Como venho batendo na tecla, a briga pela terceira força da temporada 2021 promete muito. Foi o que vimos no primeiro fim de semana do ano, com um resultado excepcional para a McLaren, que colocou Lando Norris na quarta posição e Daniel Ricciardo em sétimo. O resultado confirmou que o MCL35M nasceu bem, com boas soluções em termos de aerodinânica, e teve uma boa integração com os motores Mercedes, novidade da equipe inglesa neste ano. Mas foi apenas a primeira batalha do campeonato: esta guerra, que deve envolver cinco equipes que devem se alternar na frente desta briga, vai durar o ano inteiro.

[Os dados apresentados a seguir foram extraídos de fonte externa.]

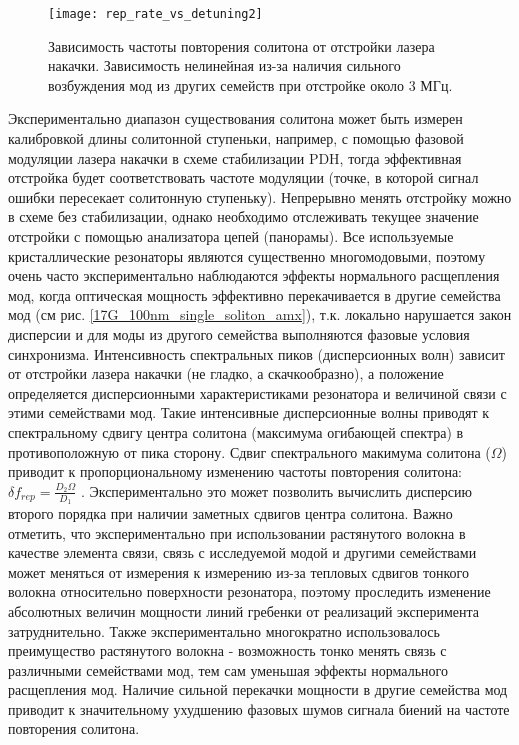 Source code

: \begin{figure}[ht]
\centering
  \texttt{[image: rep\_rate\_vs\_detuning2]}
  \caption{Зависимость частоты повторения солитона от отстройки лазера накачки. Зависимость нелинейная из-за наличия сильного возбуждения мод из других семейств при отстройке около 3 МГц.}
  \label{rep_rate_vs_detuning}
\end{figure}

Экспериментально диапазон существования солитона может быть измерен калибровкой длины солитонной ступеньки, например, с помощью фазовой модуляции лазера накачки в схеме стабилизации PDH, тогда эффективная отстройка будет соответствовать частоте модуляции (точке, в которой сигнал ошибки пересекает солитонную ступеньку). Непрерывно менять отстройку можно в схеме без стабилизации, однако необходимо отслеживать текущее значение отстройки с помощью анализатора цепей (панорамы). Все используемые кристаллические резонаторы являются существенно многомодовыми, поэтому очень часто экспериментально наблюдаются эффекты нормального расщепления мод, когда оптическая мощность эффективно перекачивается в другие семейства мод (см рис. \ref{17G_100nm_single_soliton_amx}), т.к. локально нарушается закон дисперсии и для моды из другого семейства выполняются фазовые условия синхронизма. Интенсивность спектральных пиков (дисперсионных волн) зависит от отстройки лазера накачки (не гладко, а скачкообразно), а положение определяется дисперсионными характеристиками резонатора и величиной связи с этими семействами мод. Такие интенсивные дисперсионные волны приводят к спектральному сдвигу центра солитона (максимума огибающей спектра) в противоположную от пика сторону. Сдвиг спектрального макимума солитона ($\Omega$) приводит к пропорциональному изменению частоты повторения солитона: $\delta f_{rep}=\frac{D_2\Omega}{D_1}$ \cite{Yang:16}. Экспериментально это может позволить вычислить дисперсию второго порядка при наличии заметных сдвигов центра солитона. Важно отметить, что экспериментально при использовании растянутого волокна в качестве элемента связи, связь с исследуемой модой и другими семействами может меняться от измерения к измерению из-за тепловых сдвигов тонкого волокна относительно поверхности резонатора, поэтому проследить изменение абсолютных величин мощности линий гребенки от реализаций эксперимента затруднительно. Также экспериментально многократно использовалось преимущество растянутого волокна - возможность тонко менять связь с различными семействами мод, тем сам уменьшая эффекты нормального расщепления мод. Наличие сильной перекачки мощности в другие семейства мод приводит к значительному ухудшению фазовых шумов сигнала биений на частоте повторения солитона.

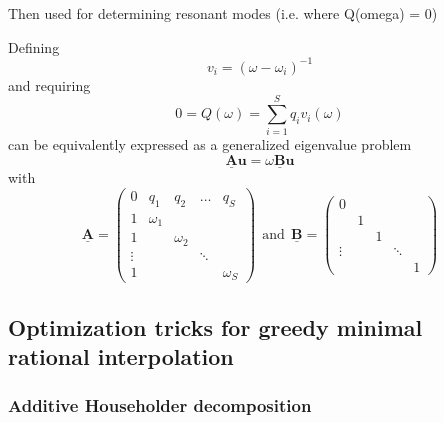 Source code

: \documentclass[11pt, a4paper]{article}
\begin{document}
Then used for determining resonant modes (i.e. where Q(omega) = 0)\citep{klein}

Defining 
\begin{equation}
    v_i = (\omega - \omega_i)^{-1}
\end{equation}
and requiring
\begin{equation}
    0 = Q(\omega) = \sum_{i=1}^S q_i v_i(\omega)
\end{equation}
can be equivalently expressed as a generalized eigenvalue problem
\begin{equation}
    \mathbf{\underline{A}} \mathbf{u} = \omega \mathbf{\underline{B}} \mathbf{u}
\end{equation}
with
\begin{equation}
    \mathbf{\underline{A}} = \begin{pmatrix}
        0 & q_1 & q_2 & \dots & q_S \\
        1 & \omega_1 & & & \\
        1 & & \omega_2 & & \\ 
        \vdots & & & \ddots & \\ 
        1 & & & & \omega_S
    \end{pmatrix} ~~\text{and}~~
    \mathbf{\underline{B}} = \begin{pmatrix}
        0 & & & & \\
         & 1 & & & \\
         & & 1 & & \\ 
        \vdots & & & \ddots & \\ 
         & & & & 1
    \end{pmatrix}\label{equ:root-finding}
\end{equation}

\subsection{Optimization tricks for greedy minimal rational interpolation}
\label{subsec:optimization}

\subsubsection{Additive Householder decomposition}
\label{subsubsec:householder}
\end{document}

Ferrari mostra reação após ano terrível

Depois do GP do Barein, os tifosi têm muitos motivos para comemorar. A Ferrari confirmou a evolução vista na pré-temporada e nos treinos no Barein. Colocou seus dois carros entre os dez primeiros, com Charles Leclerc em sexto e Carlos Sainz em oitavo. Tudo isso em um circuito que expunha o ponto fraco do carro do ano passado: o motor. Com uma nova unidade de potência, a equipe italiana cresceu bastante já para a primeira corrida e tem espaço para melhorar ainda mais em 2021.

Yuki Tsunoda: estreante em alta

Para mim, o piloto japonês com o maior potencial a já ter chegado na Fórmula 1. E Yuki Tsunoda confirmou as altas expectativas logo em sua primeira corrida na maior categoria do automobilismo. Aos 20 anos, foi rápido e fez uma corrida segura, com desempenho superior a vários veteranos em carros de desempenho similar. No fim, o piloto da AlphaTauri ultrapassou o canadense Lance Stroll, da Aston Martin, e assegurou os dois pontos da nona posição. E bateu algumas marcas: foi o japonês mais jovem a marcar pontos na F1, o primeiro piloto do país a marcar pontos desde Kamui Kobayashi em 2012 e o primeiro estreante a marcar pontos no primeiro GP desde Stoffel Vandoorne em 2016.

Veteranos em lados opostos na abertura

Entre os veteranos do grid, destaque positivo para os desempenhos de Fernando Alonso e Kimi Raikkonen. O espanhol brigou pelos pontos durante quase toda a corrida, mas foi traído por um problema nos freios de seu Alpine e teve de abandonar. Já o finlandês foi aguerrido, mostrou seu já conhecido talento, lutou durante toda a prova, mas não teve carro para marcar pontos: ficou em 11º com a Alfa Romeo. Já pelo lado negativo, não tem como não falar de Sebastian Vettel. O alemão teve um fim de semana para esquecer com a Aston Martin: foi eliminado no Q1, punido por ignorar bandeiras amarelas, teve de largar em último e até fazia uma boa corrida. Mas estragou tudo no fim ao errar a freada para a curva 1 e acertar a traseira do francês Esteban Ocon. Por causa desse acidente, foi punido novamente e perdeu 10 segundos no tempo final de prova. Terrível. O lado bom é que não tem como piorar: é levantar a cabeça e tentar a reação no GP da Emilia-Romagna, em 18 de abril.